Repeat the following data exactly, omitting pictures.

(Stored data)
::::::::

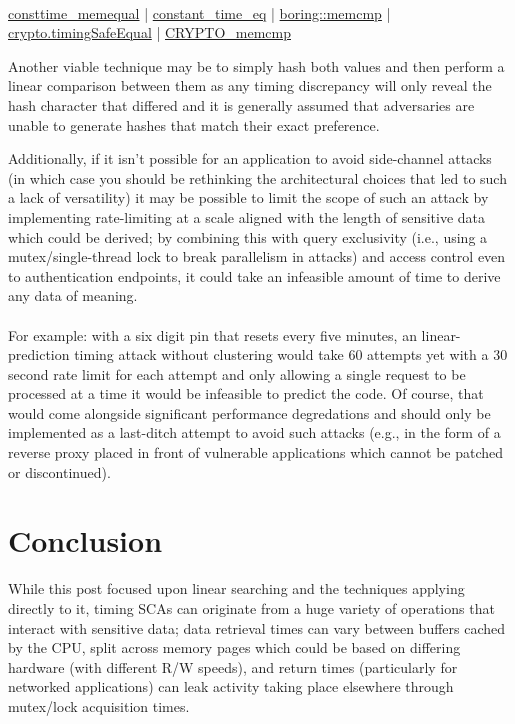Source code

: 		
		\\

		
			\href{https://man.freebsd.org/cgi/man.cgi?query=consttime_memequal&manpath=NetBSD+7.0}{consttime\_memequal} |
			\href{https://docs.rs/constant_time_eq/latest/constant_time_eq/}{constant\_time\_eq} |
			\href{https://docs.rs/boring/latest/boring/memcmp/index.html}{boring::memcmp} |
			\href{https://nodejs.org/api/crypto.html#crypto_crypto_timingsafeequal_a_b}{crypto.timingSafeEqual} |
			\href{https://www.openssl.org/docs/man1.1.1/man3/CRYPTO_memcmp.html}{CRYPTO\_memcmp}
		
		
			Another viable technique may be to simply hash both values and then perform a linear comparison between them as any timing discrepancy
			will only reveal the hash character that differed and it is generally assumed that adversaries are unable to generate hashes that
			match their exact preference.
		
		
			Additionally, if it isn't possible for an application to avoid side-channel attacks (in which case you should be rethinking the architectural choices that led
			to such a lack of versatility) it may be possible to limit the scope of such an attack by implementing rate-limiting at a scale aligned with the length of sensitive data which
			could be derived; by combining this with query exclusivity (i.e., using a mutex/single-thread lock to break parallelism in attacks) and access control even to
			authentication endpoints, it could take an infeasible amount of time to derive any data of meaning.\\
\\
For example: with a six digit pin that resets every five minutes,
			an linear-prediction timing attack without clustering would take 60 attempts yet with a 30 second rate limit for each attempt and only allowing a single request to be processed at a
			time it would be infeasible to predict the code. Of course, that would come alongside significant performance degredations and should only be implemented
			as a last-ditch attempt to avoid such attacks (e.g., in the form of a reverse proxy placed in front of vulnerable applications which cannot be patched or discontinued).
		

\section{Conclusion}
		
			While this post focused upon linear searching and the techniques applying directly to it, timing SCAs can originate from a huge variety of
			operations that interact with sensitive data; data retrieval times can vary between buffers cached by the CPU, split across memory pages which
			could be based on differing hardware (with different R/W speeds), and return times (particularly for networked applications) can leak activity
			taking place elsewhere through mutex/lock acquisition times.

::::::::

## Final answer
Source code

: 		
		\\

		
			\href{https://man.freebsd.org/cgi/man.cgi?query=consttime_memequal&manpath=NetBSD+7.0}{consttime\_memequal} |
			\href{https://docs.rs/constant_time_eq/latest/constant_time_eq/}{constant\_time\_eq} |
			\href{https://docs.rs/boring/latest/boring/memcmp/index.html}{boring::memcmp} |
			\href{https://nodejs.org/api/crypto.html#crypto_crypto_timingsafeequal_a_b}{crypto.timingSafeEqual} |
			\href{https://www.openssl.org/docs/man1.1.1/man3/CRYPTO_memcmp.html}{CRYPTO\_memcmp}
		
		
			Another viable technique may be to simply hash both values and then perform a linear comparison between them as any timing discrepancy
			will only reveal the hash character that differed and it is generally assumed that adversaries are unable to generate hashes that
			match their exact preference.
		
		
			Additionally, if it isn't possible for an application to avoid side-channel attacks (in which case you should be rethinking the architectural choices that led
			to such a lack of versatility) it may be possible to limit the scope of such an attack by implementing rate-limiting at a scale aligned with the length of sensitive data which
			could be derived; by combining this with query exclusivity (i.e., using a mutex/single-thread lock to break parallelism in attacks) and access control even to
			authentication endpoints, it could take an infeasible amount of time to derive any data of meaning.\\
\\
For example: with a six digit pin that resets every five minutes,
			an linear-prediction timing attack without clustering would take 60 attempts yet with a 30 second rate limit for each attempt and only allowing a single request to be processed at a
			time it would be infeasible to predict the code. Of course, that would come alongside significant performance degredations and should only be implemented
			as a last-ditch attempt to avoid such attacks (e.g., in the form of a reverse proxy placed in front of vulnerable applications which cannot be patched or discontinued).
		

\section{Conclusion}
		
			While this post focused upon linear searching and the techniques applying directly to it, timing SCAs can originate from a huge variety of
			operations that interact with sensitive data; data retrieval times can vary between buffers cached by the CPU, split across memory pages which
			could be based on differing hardware (with different R/W speeds), and return times (particularly for networked applications) can leak activity
			taking place elsewhere through mutex/lock acquisition times.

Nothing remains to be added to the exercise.